**** THE DATA ****
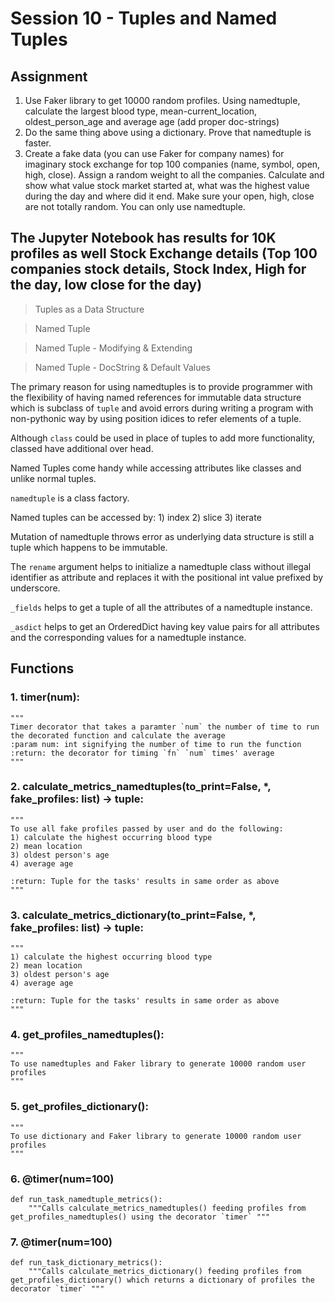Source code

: # **Session 10 - Tuples and Named Tuples**

## **Assignment**
1. Use Faker library to get 10000 random profiles. Using namedtuple, calculate the largest blood type, mean-current_location, oldest_person_age and average age (add proper doc-strings)
2. Do the same thing above using a dictionary. Prove that namedtuple is faster.
3. Create a fake data (you can use Faker for company names) for imaginary stock exchange for top 100 companies (name, symbol, open, high, close). Assign a random weight to all the companies. Calculate and show what value stock market started at, what was the highest value during the day and where did it end. Make sure your open, high, close are not totally random. You can only use namedtuple. 


## The Jupyter Notebook has results for 10K profiles as well Stock Exchange details (Top 100 companies stock details, Stock Index, High for the day, low close for the day)

> Tuples as a Data Structure

> Named Tuple

> Named Tuple - Modifying & Extending

> Named Tuple - DocString & Default Values

The primary reason for using namedtuples is to provide programmer with the flexibility of having named references for immutable data structure which is subclass of `tuple` and avoid errors during writing a program with non-pythonic way by using position idices to refer elements of a tuple.

Although `class` could be used in place of tuples to add more functionality, classed have additional over head.

Named Tuples come handy while accessing attributes like classes and unlike normal tuples.

`namedtuple` is a class factory.

Named tuples can be accessed by: 1) index 2) slice 3) iterate

Mutation of namedtuple throws error as underlying data structure is still a tuple which happens to be immutable.

The `rename` argument helps to initialize a namedtuple class without illegal identifier as attribute and replaces it with the positional int value prefixed by underscore.

`_fields` helps to get a tuple of all the attributes of a namedtuple instance.

`_asdict` helps to get an OrderedDict having key value pairs for all attributes and the corresponding values for a namedtuple instance.

  
## **Functions**

### 1. timer(num):
    """
    Timer decorator that takes a paramter `num` the number of time to run the decorated function and calculate the average
    :param num: int signifying the number of time to run the function
    :return: the decorator for timing `fn` `num` times' average
    """


### 2. calculate_metrics_namedtuples(to_print=False, *, fake_profiles: list) -> tuple:
    """
    To use all fake profiles passed by user and do the following:
    1) calculate the highest occurring blood type
    2) mean location
    3) oldest person's age
    4) average age

    :return: Tuple for the tasks' results in same order as above
    """
### 3. calculate_metrics_dictionary(to_print=False, *, fake_profiles: list) -> tuple:
    """
    1) calculate the highest occurring blood type
    2) mean location
    3) oldest person's age
    4) average age

    :return: Tuple for the tasks' results in same order as above
    """
    
### 4. get_profiles_namedtuples():
    """
    To use namedtuples and Faker library to generate 10000 random user profiles
    """
### 5. get_profiles_dictionary():
    """
    To use dictionary and Faker library to generate 10000 random user profiles
    """

### 6. @timer(num=100)
    def run_task_namedtuple_metrics():
        """Calls calculate_metrics_namedtuples() feeding profiles from get_profiles_namedtuples() using the decorator `timer` """

### 7. @timer(num=100)
    def run_task_dictionary_metrics():
        """Calls calculate_metrics_dictionary() feeding profiles from get_profiles_dictionary() which returns a dictionary of profiles the decorator `timer` """

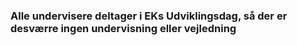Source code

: ### Alle undervisere deltager i EKs Udviklingsdag, så der er desværre ingen undervisning eller vejledning
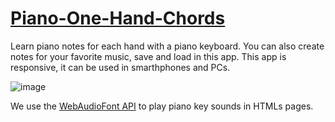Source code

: # [Piano-One-Hand-Chords](https://gabriel18dx.github.io/Piano-One-Hand-Chords/)
Learn piano notes for each hand with a piano keyboard. You can also create notes for your favorite music, save and load in this app. This app is responsive, it can be used in smarthphones and PCs.

![image](https://user-images.githubusercontent.com/29804266/172404288-96251c84-ca4d-4d85-a21a-c334eea56fc1.png)

We use the [WebAudioFont API](https://github.com/surikov/webaudiofont) to play piano key sounds in HTMLs pages.
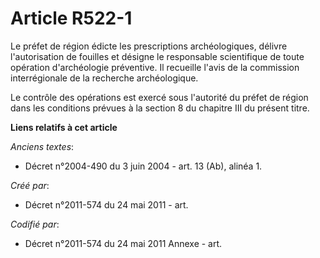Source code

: # Article R522-1

Le préfet de région édicte les prescriptions archéologiques, délivre l'autorisation de fouilles et désigne le responsable
scientifique de toute opération d'archéologie préventive. Il recueille l'avis de la commission interrégionale de la recherche
archéologique.

Le contrôle des opérations est exercé sous l'autorité du préfet de région dans les conditions prévues à la section 8 du
chapitre III du présent titre.

**Liens relatifs à cet article**

_Anciens textes_:

  - Décret n°2004-490 du 3 juin 2004 - art. 13 (Ab), alinéa 1.

_Créé par_:

  - Décret n°2011-574 du 24 mai 2011  - art.

_Codifié par_:

  - Décret n°2011-574 du 24 mai 2011 Annexe - art.
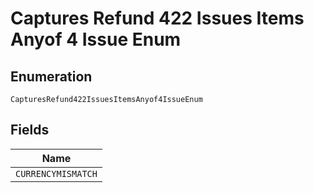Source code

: 
# Captures Refund 422 Issues Items Anyof 4 Issue Enum

## Enumeration

`CapturesRefund422IssuesItemsAnyof4IssueEnum`

## Fields

| Name |
|  --- |
| `CURRENCYMISMATCH` |

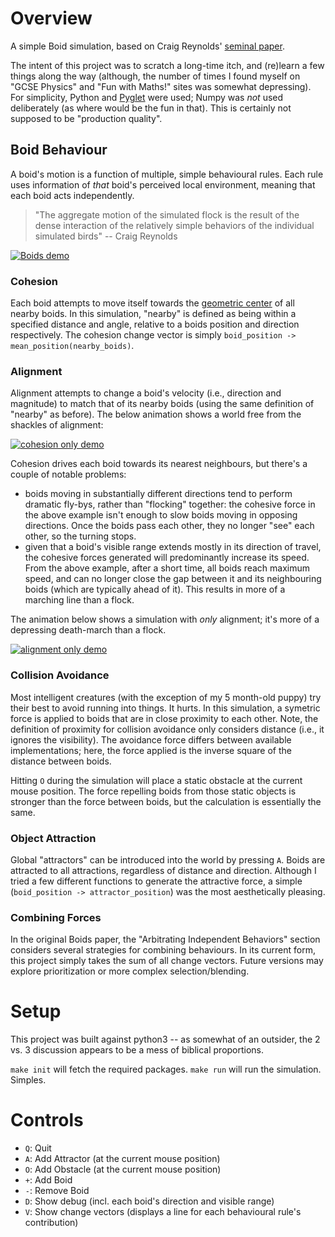 # Overview #

A simple Boid simulation, based on Craig Reynolds' [seminal paper](http://www.cs.toronto.edu/~dt/siggraph97-course/cwr87/).


The intent of this project was to scratch a long-time itch, and (re)learn a few things along the way (although, the number of times I found myself on "GCSE Physics" and "Fun with Maths!" sites was somewhat depressing). For simplicity, Python and [Pyglet](https://bitbucket.org/pyglet/pyglet/wiki/Home) were used; Numpy was *not* used deliberately (as where would be the fun in that). This is certainly not supposed to be "production quality".

## Boid Behaviour ##

A boid's motion is a function of multiple, simple behavioural rules. Each rule uses information of _that_ boid's perceived local environment, meaning that each boid acts independently.

> "The aggregate motion of the simulated flock is the result of the dense interaction of the relatively simple behaviors of the individual simulated birds" -- Craig Reynolds

[![Boids demo](docs/boids-demo-thumbnail.jpg)](https://github.com/mdodsworth/pyglet-boids/raw/master/docs/boids-demo.mov)

### Cohesion ###

Each boid attempts to move itself towards the [geometric center](https://en.wikipedia.org/wiki/Centroid) of all nearby boids. In this simulation, "nearby" is defined as being within a specified distance and angle, relative to a boids position and direction respectively. The cohesion change vector is simply `boid_position -> mean_position(nearby_boids)`.

### Alignment ###

Alignment attempts to change a boid's velocity (i.e., direction and magnitude) to match that of its nearby boids (using the same definition of "nearby"
as before). The below animation shows a world free from the shackles of alignment:

[![cohesion only demo](docs/cohesion-only-thumbnail.jpg)](https://github.com/mdodsworth/pyglet-boids/raw/master/docs/cohesion-only.mov)

Cohesion drives each boid towards its nearest neighbours, but there's a couple of notable problems:

- boids moving in substantially different directions tend to perform dramatic fly-bys, rather than "flocking" together:
  the cohesive force in the above example isn't enough to slow boids moving in opposing directions. Once the boids pass
  each other, they no longer "see" each other, so the turning stops.
- given that a boid's visible range extends mostly in its direction of travel, the cohesive forces generated will
  predominantly increase its speed. From the above example, after a short time, all boids reach maximum speed, and can no
  longer close the gap between it and its neighbouring boids (which are typically ahead of it). This results in more of
  a marching line than a flock.

The animation below shows a simulation with *only* alignment; it's more of a depressing death-march than a flock.

[![alignment only demo](docs/alignment-only-thumbnail.jpg)](https://github.com/mdodsworth/pyglet-boids/raw/master/docs/alignment-only.mov)

### Collision Avoidance ###

Most intelligent creatures (with the exception of my 5 month-old puppy) try their best to avoid running into things. It hurts. In this simulation, a symetric force is applied to boids that are in close proximity to each other. Note, the definition of proximity for collision avoidance only considers distance (i.e., it ignores the visibility). The avoidance force differs between available implementations; here, the force applied is the inverse square of the distance between boids.

Hitting `O` during the simulation will place a static obstacle at the current mouse position. The force repelling boids
from those static objects is stronger than the force between boids, but the calculation is essentially the same.

### Object Attraction ###

Global "attractors" can be introduced into the world by pressing `A`. Boids are attracted to all attractions, regardless
of distance and direction. Although I tried a few different functions to generate the attractive force, a simple
(`boid_position -> attractor_position`) was the most aesthetically pleasing.

### Combining Forces ###

In the original Boids paper, the "Arbitrating Independent Behaviors" section considers several strategies for combining
behaviours. In its current form, this project simply takes the sum of all change vectors. Future versions may explore
prioritization or more complex selection/blending.

# Setup #

This project was built against python3 -- as somewhat of an outsider, the 2 vs. 3 discussion appears to be a mess of biblical proportions.

`make init` will fetch the required packages. `make run` will run the simulation. Simples.

# Controls #

- `Q`: Quit
- `A`: Add Attractor (at the current mouse position)
- `O`: Add Obstacle (at the current mouse position)
- `+`: Add Boid
- `-`: Remove Boid
- `D`: Show debug (incl. each boid's direction and visible range)
- `V`: Show change vectors (displays a line for each behavioural rule's contribution)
****
## AIM OF THE EXERCISE:
Whenever a line in the entries holds the word "directions", copy that line.

## SOLUTION BELOW:
- boids moving in substantially different directions tend to perform dramatic fly-bys, rather than "flocking" together:
  the cohesive force in the above example isn't enough to slow boids moving in opposing directions. Once the boids pass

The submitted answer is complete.